Bunda menghela napas berat.

"Begadang nonton MU membuat Lista amnesia ya? Hari ini adalah hari Senin, ada upacara bendera lho," jawab Bunda.

Aku masih tertegun. Bingung. Otakku masih loading memuat data.

"Lista, kamu sudah kelas 12, lho! Nggak malu kalau dihukum lari lapangan?" Bunda mendelik ke arahku. Wajah cantiknya menjadi sedikit terlihat menyeramkan.

"Eh?"

Pupil mataku melebarkan saat melihat sosok berpakaian serba hitam itu sudah berdiri di depanku. Bahkan, sampai batuk-batuk. Beruntung, Bunda dengan sigap mengambilkan aku segelas air untukku.

"Kamu kembali pada saat kamu kelas 12," katanya. "Waktu pembayaran penyesalanmu telah dimulai!"

Aku menelan air yang aku minum dengan paksa. Kerongkonganku seakan enggan melakukan tugasnya hari ini.

"Bun, Lista berangkat!" pamitku panik lalu bergegas keluar rumah.

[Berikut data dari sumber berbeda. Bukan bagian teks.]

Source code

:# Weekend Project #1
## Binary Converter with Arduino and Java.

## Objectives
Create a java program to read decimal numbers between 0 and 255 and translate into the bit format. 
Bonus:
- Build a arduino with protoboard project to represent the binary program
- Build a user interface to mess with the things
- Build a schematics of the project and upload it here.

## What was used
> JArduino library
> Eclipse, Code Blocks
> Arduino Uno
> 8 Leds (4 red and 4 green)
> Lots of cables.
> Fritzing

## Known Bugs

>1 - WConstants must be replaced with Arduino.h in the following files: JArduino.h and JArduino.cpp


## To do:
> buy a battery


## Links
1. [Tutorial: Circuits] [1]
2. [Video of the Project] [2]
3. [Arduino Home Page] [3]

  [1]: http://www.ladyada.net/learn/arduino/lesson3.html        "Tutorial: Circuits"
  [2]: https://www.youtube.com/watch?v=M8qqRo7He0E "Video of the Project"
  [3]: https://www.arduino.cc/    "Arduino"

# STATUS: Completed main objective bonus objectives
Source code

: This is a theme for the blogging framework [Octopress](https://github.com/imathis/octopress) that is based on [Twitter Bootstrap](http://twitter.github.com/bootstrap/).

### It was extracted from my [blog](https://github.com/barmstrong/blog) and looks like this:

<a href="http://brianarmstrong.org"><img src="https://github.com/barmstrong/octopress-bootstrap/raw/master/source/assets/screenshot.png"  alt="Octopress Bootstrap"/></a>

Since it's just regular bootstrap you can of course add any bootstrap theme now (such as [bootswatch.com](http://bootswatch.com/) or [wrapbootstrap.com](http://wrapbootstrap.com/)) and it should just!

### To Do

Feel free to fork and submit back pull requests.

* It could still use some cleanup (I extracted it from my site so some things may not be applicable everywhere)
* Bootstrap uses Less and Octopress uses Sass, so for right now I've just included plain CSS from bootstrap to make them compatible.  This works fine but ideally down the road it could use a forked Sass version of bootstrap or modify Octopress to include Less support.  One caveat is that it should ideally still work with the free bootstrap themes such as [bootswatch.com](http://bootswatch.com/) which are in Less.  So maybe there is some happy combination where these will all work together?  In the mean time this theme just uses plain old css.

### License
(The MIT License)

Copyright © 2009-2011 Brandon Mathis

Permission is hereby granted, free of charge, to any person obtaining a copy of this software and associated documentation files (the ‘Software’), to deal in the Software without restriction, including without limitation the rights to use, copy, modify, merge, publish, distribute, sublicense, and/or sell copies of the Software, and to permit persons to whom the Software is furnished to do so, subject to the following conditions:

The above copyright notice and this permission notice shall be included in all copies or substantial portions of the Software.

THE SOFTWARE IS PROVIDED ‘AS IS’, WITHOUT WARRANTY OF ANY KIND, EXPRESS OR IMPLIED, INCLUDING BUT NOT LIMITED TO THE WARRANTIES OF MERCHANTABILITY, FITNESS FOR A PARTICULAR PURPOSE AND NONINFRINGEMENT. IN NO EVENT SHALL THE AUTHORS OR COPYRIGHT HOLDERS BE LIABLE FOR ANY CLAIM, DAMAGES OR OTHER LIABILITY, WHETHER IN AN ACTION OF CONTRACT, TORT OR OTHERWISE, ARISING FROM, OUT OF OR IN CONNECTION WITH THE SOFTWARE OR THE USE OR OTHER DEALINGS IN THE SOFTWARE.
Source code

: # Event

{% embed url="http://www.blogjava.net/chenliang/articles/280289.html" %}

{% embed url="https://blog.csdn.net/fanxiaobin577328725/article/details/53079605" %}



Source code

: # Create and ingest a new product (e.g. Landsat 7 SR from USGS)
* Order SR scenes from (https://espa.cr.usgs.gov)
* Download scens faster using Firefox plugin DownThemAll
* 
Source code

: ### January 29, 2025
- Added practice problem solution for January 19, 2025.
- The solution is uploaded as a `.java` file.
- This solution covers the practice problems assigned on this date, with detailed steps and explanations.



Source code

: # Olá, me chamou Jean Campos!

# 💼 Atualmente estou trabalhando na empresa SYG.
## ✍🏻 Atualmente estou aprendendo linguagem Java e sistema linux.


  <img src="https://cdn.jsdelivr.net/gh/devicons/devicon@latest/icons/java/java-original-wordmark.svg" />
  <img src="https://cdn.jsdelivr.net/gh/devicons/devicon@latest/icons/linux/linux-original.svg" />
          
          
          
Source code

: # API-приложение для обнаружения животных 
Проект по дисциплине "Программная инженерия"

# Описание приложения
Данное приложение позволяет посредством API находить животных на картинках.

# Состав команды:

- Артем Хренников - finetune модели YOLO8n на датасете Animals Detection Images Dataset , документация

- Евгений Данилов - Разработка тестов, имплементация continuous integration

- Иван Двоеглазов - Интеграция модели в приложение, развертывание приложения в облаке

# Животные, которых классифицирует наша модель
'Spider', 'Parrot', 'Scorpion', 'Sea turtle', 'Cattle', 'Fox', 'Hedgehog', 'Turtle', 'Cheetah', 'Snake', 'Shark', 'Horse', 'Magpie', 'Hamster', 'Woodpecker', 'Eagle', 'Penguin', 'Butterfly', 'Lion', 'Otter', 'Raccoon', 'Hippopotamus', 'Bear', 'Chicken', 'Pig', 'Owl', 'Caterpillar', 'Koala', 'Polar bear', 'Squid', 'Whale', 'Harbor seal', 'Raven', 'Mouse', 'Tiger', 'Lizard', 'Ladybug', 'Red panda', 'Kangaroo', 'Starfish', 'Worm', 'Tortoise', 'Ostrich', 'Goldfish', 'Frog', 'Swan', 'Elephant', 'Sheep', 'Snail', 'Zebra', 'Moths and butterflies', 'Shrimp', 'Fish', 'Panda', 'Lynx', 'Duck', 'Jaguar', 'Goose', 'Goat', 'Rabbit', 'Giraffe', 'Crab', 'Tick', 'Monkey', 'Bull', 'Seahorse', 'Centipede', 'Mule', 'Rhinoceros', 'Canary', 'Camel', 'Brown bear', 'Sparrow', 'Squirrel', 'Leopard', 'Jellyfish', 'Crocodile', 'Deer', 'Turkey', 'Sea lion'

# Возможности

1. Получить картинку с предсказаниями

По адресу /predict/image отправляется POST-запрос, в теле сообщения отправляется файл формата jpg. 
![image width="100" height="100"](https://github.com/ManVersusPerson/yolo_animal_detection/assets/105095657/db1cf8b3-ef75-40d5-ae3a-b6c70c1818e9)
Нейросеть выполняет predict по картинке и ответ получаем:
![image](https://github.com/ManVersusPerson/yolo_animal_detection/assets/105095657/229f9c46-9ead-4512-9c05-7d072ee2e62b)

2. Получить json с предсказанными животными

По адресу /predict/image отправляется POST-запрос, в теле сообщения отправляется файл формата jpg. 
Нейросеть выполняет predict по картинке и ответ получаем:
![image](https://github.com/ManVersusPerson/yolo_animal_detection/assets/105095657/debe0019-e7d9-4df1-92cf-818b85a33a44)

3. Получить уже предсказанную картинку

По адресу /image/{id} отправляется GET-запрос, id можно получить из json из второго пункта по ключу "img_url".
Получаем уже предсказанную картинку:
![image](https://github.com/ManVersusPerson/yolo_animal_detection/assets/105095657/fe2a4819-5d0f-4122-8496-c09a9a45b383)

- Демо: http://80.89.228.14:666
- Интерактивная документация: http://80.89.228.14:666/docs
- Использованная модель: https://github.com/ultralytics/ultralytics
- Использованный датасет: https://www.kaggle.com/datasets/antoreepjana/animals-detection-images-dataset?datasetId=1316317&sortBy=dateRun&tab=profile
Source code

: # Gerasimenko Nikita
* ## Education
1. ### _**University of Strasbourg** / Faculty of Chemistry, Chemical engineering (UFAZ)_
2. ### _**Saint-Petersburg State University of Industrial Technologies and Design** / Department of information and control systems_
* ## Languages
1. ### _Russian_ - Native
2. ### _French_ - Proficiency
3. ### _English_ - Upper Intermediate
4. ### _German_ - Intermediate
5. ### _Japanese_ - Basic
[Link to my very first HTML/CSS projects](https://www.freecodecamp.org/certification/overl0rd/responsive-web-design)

Aku menoleh kiri-kanan, mencari jalan untuk segera pergi ke sekolah.

“Lista!”

Teriakan Bunda sukses membuatku yang terbengong-bengong depan rumah hanya menangis haru. Bunda sudah seperti cahaya yang menerangi duniaku yang gelap gulita.

“Kamu kenapa sih? Mana ada orang ke sekolah tanpa seragam?” tanyanya yang sedikit terengah karena mengejarku.

“Heh?”

Bunda menepuk-nepuk lenganku. “Sadar, dong!”

Aku menundukkan kepala, memeriksa diriku saat ini dan hanya bisa memberikan senyuman kaku. Malu. Sehabis mandi, aku langsung makan karena kelaparan. Aku sudah lama meninggalkan rutinitas pagi—semua sudah berlalu tanpa terjadi hal istimewa lalu mati. Tragis.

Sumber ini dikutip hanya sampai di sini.